Deprecate Rng::sample and Rng::sample_iter #552

sicking · 2018-07-13T01:46:22Z

In #483 we deprecated Rng::choose and Rng::choose_mut in favor of SliceRandom::choose and SliceRandom::choose_mut. The argument (presented here) was that we can think of the the rng object as a source of data. So functions (like gen_range) which generate data should live on the Rng trait. Whereas when we're operating on other data (like choose), we should stick functions on those data objects and take the Rng as a parameter.

I.e. vec.choose(rng) rather than rng.choose(vec).

I think that argument also argues for doing distribution.sample(rng) rather than rng.sample(distribution). The name sample reinforces that the distribution is the source of the data that we're sampling from.

I also think it's generally a bad idea to have two functions that do the same thing. Feels like a source of confusion where it's easy to wonder what the difference is or why one should choose one over the other.

Same goes for sample_iter.

This PR deprecates Rng::sample and Rng::sample_iter and changes all internal callers (mostly tests) to use Distribution::sample instead (there were no internal callers of Rng::sample_iter).

With this change, all functions on Rng generate new values, making the trait feel more coherent. The values are either returned (most functions) or written to a passed in buffer (fill, try_fill).

…sample and Distribution::sample_iter

sicking · 2018-07-13T03:28:58Z

Any ideas what the test failure is?

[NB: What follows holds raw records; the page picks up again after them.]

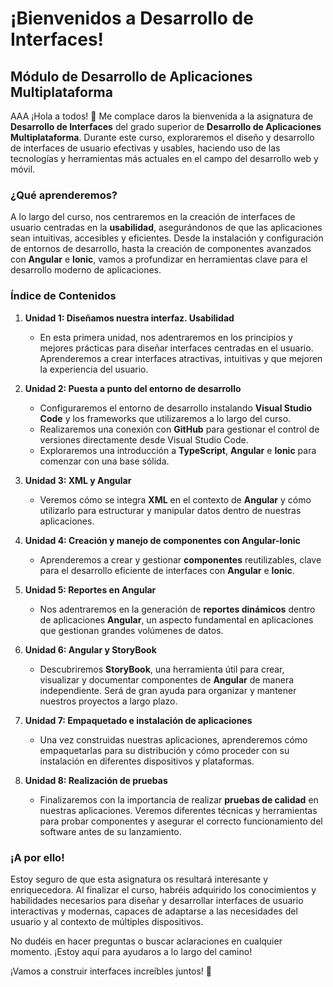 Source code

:# ¡Bienvenidos a Desarrollo de Interfaces!

## Módulo de Desarrollo de Aplicaciones Multiplataforma

AAA ¡Hola a todos! 👋 Me complace daros la bienvenida a la asignatura de **Desarrollo de Interfaces** del grado superior de **Desarrollo de Aplicaciones Multiplataforma**. Durante este curso, exploraremos el diseño y desarrollo de interfaces de usuario efectivas y usables, haciendo uso de las tecnologías y herramientas más actuales en el campo del desarrollo web y móvil.

### ¿Qué aprenderemos?
A lo largo del curso, nos centraremos en la creación de interfaces de usuario centradas en la **usabilidad**, asegurándonos de que las aplicaciones sean intuitivas, accesibles y eficientes. Desde la instalación y configuración de entornos de desarrollo, hasta la creación de componentes avanzados con **Angular** e **Ionic**, vamos a profundizar en herramientas clave para el desarrollo moderno de aplicaciones.

### Índice de Contenidos

1. **Unidad 1: Diseñamos nuestra interfaz. Usabilidad**
    - En esta primera unidad, nos adentraremos en los principios y mejores prácticas para diseñar interfaces centradas en el usuario. Aprenderemos a crear interfaces atractivas, intuitivas y que mejoren la experiencia del usuario.

2. **Unidad 2: Puesta a punto del entorno de desarrollo**
    - Configuraremos el entorno de desarrollo instalando **Visual Studio Code** y los frameworks que utilizaremos a lo largo del curso.
    - Realizaremos una conexión con **GitHub** para gestionar el control de versiones directamente desde Visual Studio Code.
    - Exploraremos una introducción a **TypeScript**, **Angular** e **Ionic** para comenzar con una base sólida.

3. **Unidad 3: XML y Angular**
    - Veremos cómo se integra **XML** en el contexto de **Angular** y cómo utilizarlo para estructurar y manipular datos dentro de nuestras aplicaciones.

4. **Unidad 4: Creación y manejo de componentes con Angular-Ionic**
    - Aprenderemos a crear y gestionar **componentes** reutilizables, clave para el desarrollo eficiente de interfaces con **Angular** e **Ionic**. 

5. **Unidad 5: Reportes en Angular**
    - Nos adentraremos en la generación de **reportes dinámicos** dentro de aplicaciones **Angular**, un aspecto fundamental en aplicaciones que gestionan grandes volúmenes de datos.

6. **Unidad 6: Angular y StoryBook**
    - Descubriremos **StoryBook**, una herramienta útil para crear, visualizar y documentar componentes de **Angular** de manera independiente. Será de gran ayuda para organizar y mantener nuestros proyectos a largo plazo.

7. **Unidad 7: Empaquetado e instalación de aplicaciones**
    - Una vez construidas nuestras aplicaciones, aprenderemos cómo empaquetarlas para su distribución y cómo proceder con su instalación en diferentes dispositivos y plataformas.

8. **Unidad 8: Realización de pruebas**
    - Finalizaremos con la importancia de realizar **pruebas de calidad** en nuestras aplicaciones. Veremos diferentes técnicas y herramientas para probar componentes y asegurar el correcto funcionamiento del software antes de su lanzamiento.

### ¡A por ello!
Estoy seguro de que esta asignatura os resultará interesante y enriquecedora. Al finalizar el curso, habréis adquirido los conocimientos y habilidades necesarios para diseñar y desarrollar interfaces de usuario interactivas y modernas, capaces de adaptarse a las necesidades del usuario y al contexto de múltiples dispositivos.

No dudéis en hacer preguntas o buscar aclaraciones en cualquier momento. ¡Estoy aquí para ayudaros a lo largo del camino!

¡Vamos a construir interfaces increíbles juntos! 🚀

Looks like a tool problem.

thread 'main' panicked at 'unsupported custom section: '.debug_info'', src/wasm_context.rs:646:25

dhardy · 2018-07-13T07:48:28Z

There is one difference IIRC: rng.sample(d) takes d by value, not by reference.

I agree that these are redundant, though I'm still unsure about removing them.

sicking · 2018-07-13T08:47:22Z

Yeah, I've always found that pretty weird. Especially since you usually want to sample from a Distribution multiple times.

Fortunately, because of this, you can still pass a reference to a Distribution to Rng::sample. Though I'm not really sure why we have that setup.

dhardy · 2018-07-13T09:36:59Z

Yeah, it's weird. It's because some distributions have no parameters, thus you don't really need an instance: rng.sample(Uniform). But it's probably unnecessary.

sicking · 2018-07-13T20:04:18Z

Ah, I see. So would we still need that if this PR lands?

dhardy · 2018-07-14T07:59:55Z

Well, this works:

let x: f32 = Standard.sample(&mut rng);

But there's no easy way to specify the type within the function call (since neither Standard nor sample are templated over type T), so there's some advantage to Rng::sample still:

rng.sample::<f32, _>(Standard)

sicking · 2018-07-15T02:13:38Z

You can always do

Distribution::<f32>::sample(Standard, rng)

But if we think that's too verbose, we could add

pub trait DistributionAs {
    fn sample_as<T, R: Rng + ?Sized>(&self, rng: &mut R) -> T
        where Self: Distribution<T>;
}
impl<D> DistributionAs for D {
    fn sample_as<T, R: Rng + ?Sized>(&self, rng: &mut R) -> T
        where Self: Distribution<T> {
        self.sample(rng)
    }
}

which makes it possible to write

Standard.sample_as::<f32, _>(rng)

dhardy · 2018-07-15T07:57:47Z

I don't know, now you're just adding another complication to replace the first 😄

Removing these doesn't seem like a usability win or to have much advantage to be honest.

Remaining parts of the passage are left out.